Using the string "whiletest" as the key, pull each matching line out of the records below.

-------- DATA FOR PROCESSING --------

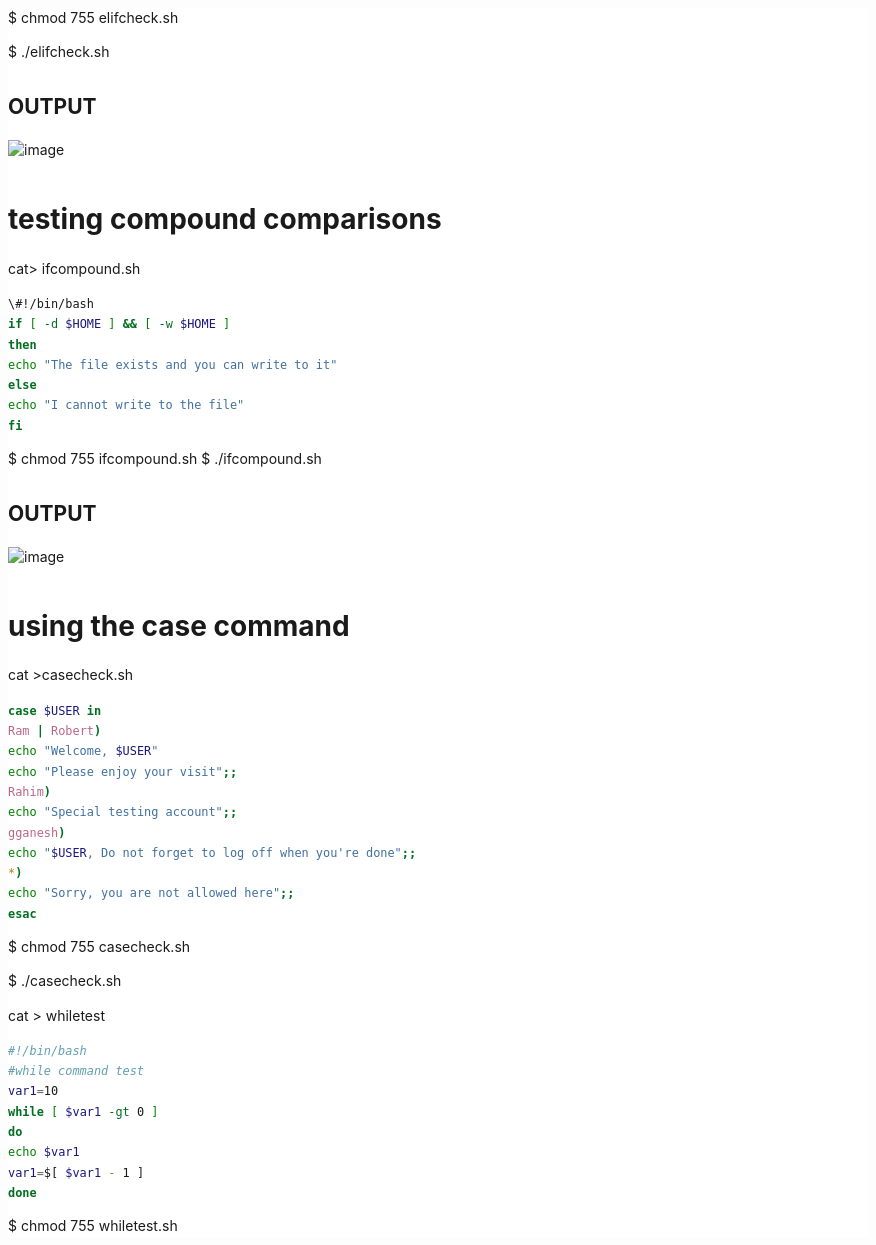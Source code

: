 $ chmod 755 elifcheck.sh
 
$ ./elifcheck.sh 
## OUTPUT

<img width="649" height="474" alt="image" src="https://github.com/user-attachments/assets/3d9a0496-a474-4fa0-8ba9-0189c161cb1f" />


# testing compound comparisons
cat> ifcompound.sh 
```bash
\#!/bin/bash
if [ -d $HOME ] && [ -w $HOME ]
then
echo "The file exists and you can write to it"
else
echo "I cannot write to the file"
fi
```
$ chmod 755 ifcompound.sh
$ ./ifcompound.sh 
## OUTPUT

<img width="833" height="602" alt="image" src="https://github.com/user-attachments/assets/b21c6b82-af88-4a0f-931c-14b8be43e0e7" />

# using the case command
cat >casecheck.sh 
```bash
case $USER in
Ram | Robert)
echo "Welcome, $USER"
echo "Please enjoy your visit";;
Rahim)
echo "Special testing account";;
gganesh)
echo "$USER, Do not forget to log off when you're done";;
*)
echo "Sorry, you are not allowed here";;
esac
```
$ chmod 755 casecheck.sh 
 
$ ./casecheck.sh 
 
cat > whiletest
```bash
#!/bin/bash
#while command test
var1=10
while [ $var1 -gt 0 ]
do
echo $var1
var1=$[ $var1 - 1 ]
done
```
$ chmod 755 whiletest.sh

--------

• OUTPUT OF THE EXERCISE
cat > whiletest
$ chmod 755 whiletest.sh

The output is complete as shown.